Accentuant la rivalité entre les deux hommes, Asif Zardari
s’est officiellement déclaré samedi candidat à la
présidentielle : « M. Zardari a été désigné à l’unanimité
par son parti, le PPP », a annoncé le secrétaire général
adjoint de cette formation, Raza Rabbani qui souligne que M.
Zardari a été choisi en hommage à son épouse tuée dans un
attentat au cours d’une manifestation en décembre 2007.
Selon les experts, le candidat du PPP a une grande chance de
l’emporter, s’il arrive à s’adjoindre, en plus de l’appui de
sa formation politique, le soutien des petits partis. Le
parti de la défunte Bhutto dispose de la majorité relative
des sièges à l’Assemblée nationale. Le PPP peut donc compter
sur la majorité absolue des suffrages au Parlement et dans
les provinces grâce à l’apport des autres petites formations
de l’actuelle coalition. Cette éventualité est loin de
plaire à Nawaz Sharif, lequel a indiqué qu’il « souhaitait
que le futur chef de l’Etat ne soit pas issu du PPP ».
Dans une toute première réaction à la candidature de Zardari,
le porte-parole de la Ligue musulmane du Pakistan-Nawaz (PML-N)
a déclaré qu’il s’agissait de « la décision du seul PPP et
en aucun cas celle des membres de la coalition ».
Les Talibans plus menaçants que jamais
Un pays sans chef. Un gouvernement déchiré. Un chaos
politique et un avenir indécis. Le terrain était cette
semaine bien fertile à l’épanouissement des Talibans. Après
le départ de leur « bête noire », ces étudiants en théologie
ont resurgi avec force cette semaine et étaient plus
menaçants que jamais. Lundi, des membres des Talibans ont
attaqué la maison du frère d’un député de la majorité dans
le nord-ouest du Pakistan, tuant 8 personnes. La veille, au
moins 6 personnes ont été également tuées lors d’une série
d’attaques distinctes dans la vallée de Swat, dans le
nord-ouest du Pakistan, où les forces de sécurité sont
confrontées à la résistance des islamistes. Vendredi, un
double attentat a frappé le pays quand deux kamikazes à pied
ont massacré 64 ouvriers qui sortaient de la principale
usine militaire d’armement du pays à Wah, près d’Islamabad.

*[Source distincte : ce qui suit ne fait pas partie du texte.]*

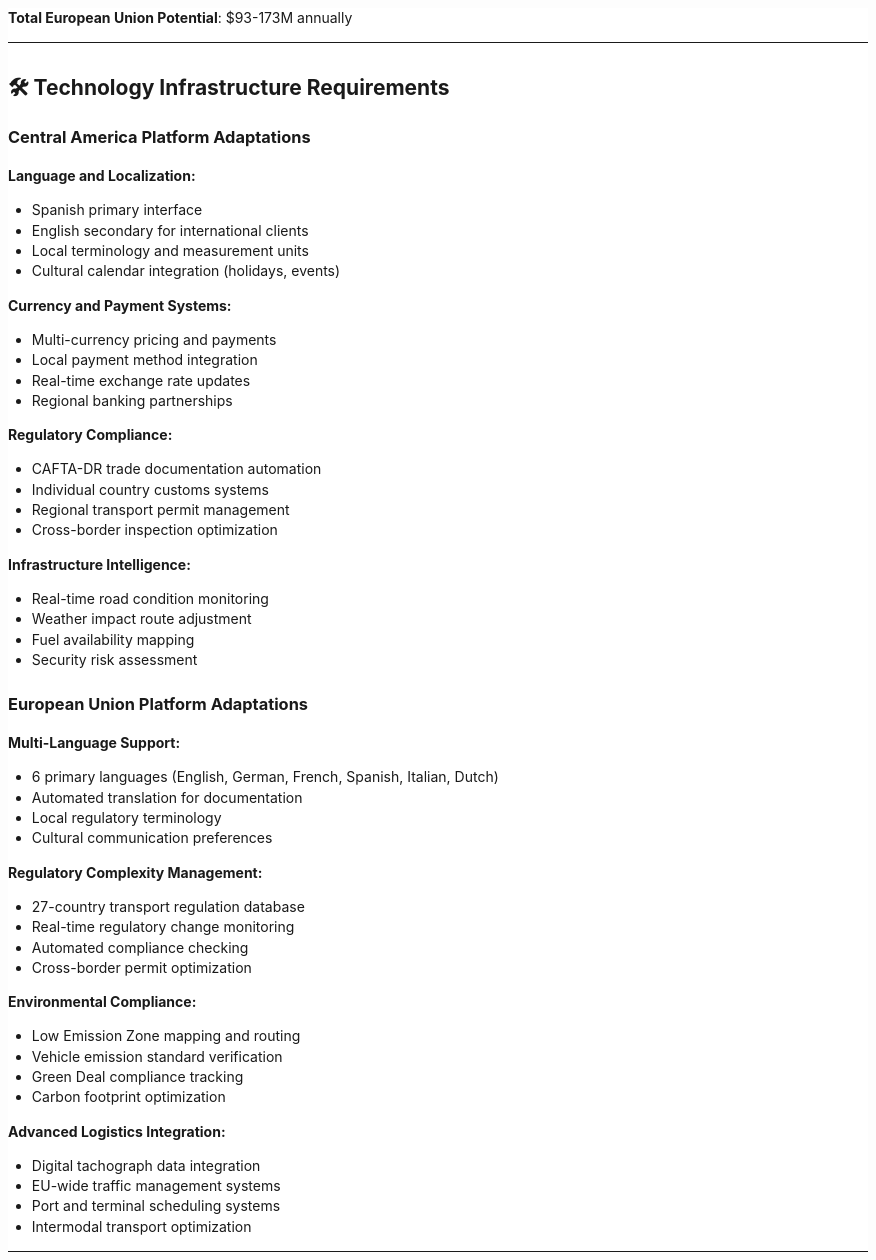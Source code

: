 **Total European Union Potential**: $93-173M annually

---

## 🛠️ Technology Infrastructure Requirements

### Central America Platform Adaptations

**Language and Localization:**
- Spanish primary interface
- English secondary for international clients
- Local terminology and measurement units
- Cultural calendar integration (holidays, events)

**Currency and Payment Systems:**
- Multi-currency pricing and payments
- Local payment method integration
- Real-time exchange rate updates
- Regional banking partnerships

**Regulatory Compliance:**
- CAFTA-DR trade documentation automation
- Individual country customs systems
- Regional transport permit management
- Cross-border inspection optimization

**Infrastructure Intelligence:**
- Real-time road condition monitoring
- Weather impact route adjustment
- Fuel availability mapping
- Security risk assessment

### European Union Platform Adaptations

**Multi-Language Support:**
- 6 primary languages (English, German, French, Spanish, Italian, Dutch)
- Automated translation for documentation
- Local regulatory terminology
- Cultural communication preferences

**Regulatory Complexity Management:**
- 27-country transport regulation database
- Real-time regulatory change monitoring
- Automated compliance checking
- Cross-border permit optimization

**Environmental Compliance:**
- Low Emission Zone mapping and routing
- Vehicle emission standard verification
- Green Deal compliance tracking
- Carbon footprint optimization

**Advanced Logistics Integration:**
- Digital tachograph data integration
- EU-wide traffic management systems
- Port and terminal scheduling systems
- Intermodal transport optimization

---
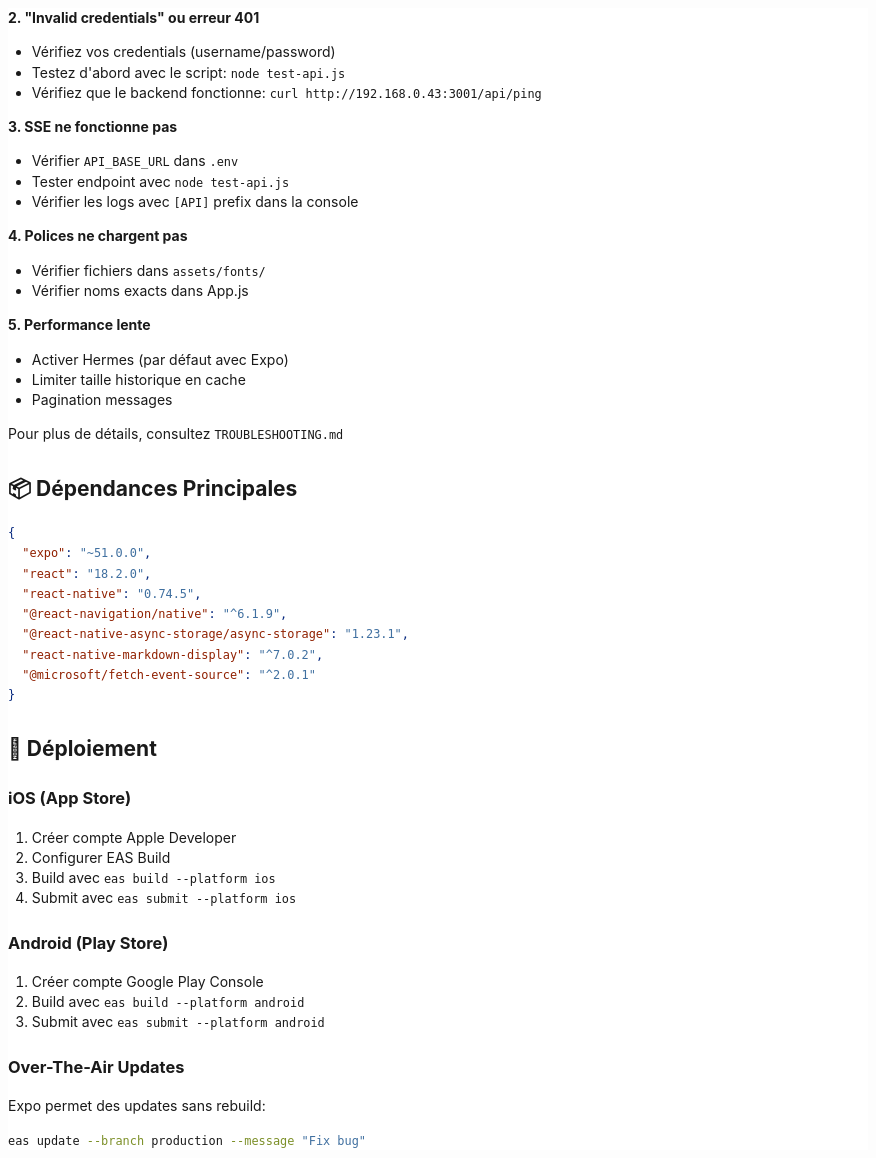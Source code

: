 **2. "Invalid credentials" ou erreur 401**
- Vérifiez vos credentials (username/password)
- Testez d'abord avec le script: `node test-api.js`
- Vérifiez que le backend fonctionne: `curl http://192.168.0.43:3001/api/ping`

**3. SSE ne fonctionne pas**
- Vérifier `API_BASE_URL` dans `.env`
- Tester endpoint avec `node test-api.js`
- Vérifier les logs avec `[API]` prefix dans la console

**4. Polices ne chargent pas**
- Vérifier fichiers dans `assets/fonts/`
- Vérifier noms exacts dans App.js

**5. Performance lente**
- Activer Hermes (par défaut avec Expo)
- Limiter taille historique en cache
- Pagination messages

Pour plus de détails, consultez `TROUBLESHOOTING.md`

## 📦 Dépendances Principales

```json
{
  "expo": "~51.0.0",
  "react": "18.2.0",
  "react-native": "0.74.5",
  "@react-navigation/native": "^6.1.9",
  "@react-native-async-storage/async-storage": "1.23.1",
  "react-native-markdown-display": "^7.0.2",
  "@microsoft/fetch-event-source": "^2.0.1"
}
```

## 🚢 Déploiement

### iOS (App Store)
1. Créer compte Apple Developer
2. Configurer EAS Build
3. Build avec `eas build --platform ios`
4. Submit avec `eas submit --platform ios`

### Android (Play Store)
1. Créer compte Google Play Console
2. Build avec `eas build --platform android`
3. Submit avec `eas submit --platform android`

### Over-The-Air Updates
Expo permet des updates sans rebuild:
```bash
eas update --branch production --message "Fix bug"
```
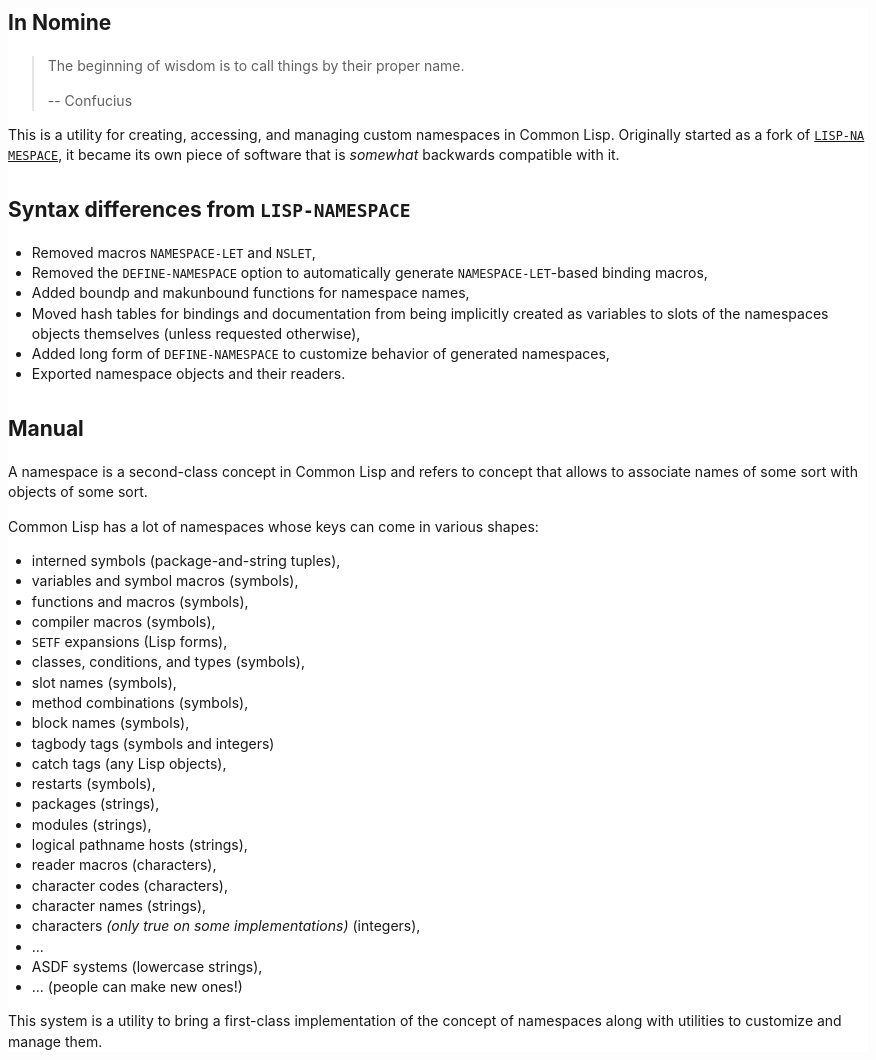 ## In Nomine

> The beginning of wisdom is to call things by their proper name.
> 
> -- Confucius

This is a utility for creating, accessing, and managing custom namespaces in Common Lisp. Originally started as a fork of [`LISP-NAMESPACE`](https://github.com/guicho271828/lisp-namespace), it became its own piece of software that is *somewhat* backwards compatible with it.

## Syntax differences from `LISP-NAMESPACE`

* Removed macros `NAMESPACE-LET` and `NSLET`,
* Removed the `DEFINE-NAMESPACE` option to automatically generate `NAMESPACE-LET`-based binding macros,
* Added boundp and makunbound functions for namespace names,
* Moved hash tables for bindings and documentation from being implicitly created as variables to slots of the namespaces objects themselves (unless requested otherwise),
* Added long form of `DEFINE-NAMESPACE` to customize behavior of generated namespaces,
* Exported namespace objects and their readers.

## Manual

A namespace is a second-class concept in Common Lisp and refers to concept that allows to associate names of some sort with objects of some sort.

Common Lisp has a lot of namespaces whose keys can come in various shapes:

* interned symbols (package-and-string tuples),
* variables and symbol macros (symbols),
* functions and macros (symbols),
* compiler macros (symbols),
* `SETF` expansions (Lisp forms),
* classes, conditions, and types (symbols),
* slot names (symbols),
* method combinations (symbols),
* block names (symbols),
* tagbody tags (symbols and integers)
* catch tags (any Lisp objects),
* restarts (symbols),
* packages (strings),
* modules (strings),
* logical pathname hosts (strings),
* reader macros (characters),
* character codes (characters),
* character names (strings),
* characters *(only true on some implementations)* (integers),
* ...
* ASDF systems (lowercase strings),
* ... (people can make new ones!)

This system is a utility to bring a first-class implementation of the concept of namespaces along with utilities to customize and manage them.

Ces attaques sont parmi les plus meurtrières de la vague
sans précédent d’attentats qui a fait près de 1 200 morts
dans tout le pays depuis un an. Elles ont entraîné la fuite
de plus de 200 000 personnes habitant des zones tribales
frontalières de l’Afghanistan, selon la Croix-Rouge
internationale.
Un porte-parole des Talibans pakistanais, réputés proches d’Al-Qaëda,
a menacé de lâcher ses kamikazes dans les plus grandes
villes si l’armée ne cessait pas ses opérations contre eux
dans les zones tribales du nord-ouest, frontalières avec
l’Afghanistan.
De peur de voir ces attentats se multiplier, l’armée
pakistanaise a déclenché, samedi et dimanche, une vaste
offensive dans la vallée de Swat, dans le nord-ouest du
pays, tuant jusqu’à 35 combattants islamistes. Le
gouvernement a également placé toutes ses forces de sécurité
en alerte maximum et renforcé la protection de ses sites
stratégiques.
Lundi, Islamabad a interdit le principal mouvement des
Talibans : « Le Tehreek-e-Taliban Pakistan (Mouvement des
Talibans du Pakistan, TTP), considéré par Washington comme
affilié au réseau Al-Qaëda, a été interdit en raison de son
implication dans une série d’attentats suicide », a indiqué
Rehman Malik, le directeur du département de l’Intérieur au
cabinet du premier ministre. Le décret du département de
l’Intérieur a ordonné le gel de tous les comptes en banques
et des biens des organisations membres du TTP.
La menace islamiste est telle que certaines sources
affirmaient samedi que de hauts responsables du Pentagone
pensent que l’armée américaine doit entreprendre une
opération isolée contre les militants islamistes présents
dans les zones tribales du nord-ouest du Pakistan : « Des
groupes terroristes radicaux dans les régions frontalières
sapent et combattent le gouvernement central du Pakistan et
ont installé des repaires et des bases d’entraînement », a
déclaré un haut responsable américain sous couvert de
l’anonymat. « Ils sont revenus et présentent un défi
significatif », a-t-il dit, alors que de plus en plus de
personnes au sein de l’Administration américaine
s’interrogent sur l’efficacité du nouveau gouvernement
d’Islamabad en matière de lutte contre les terroristes.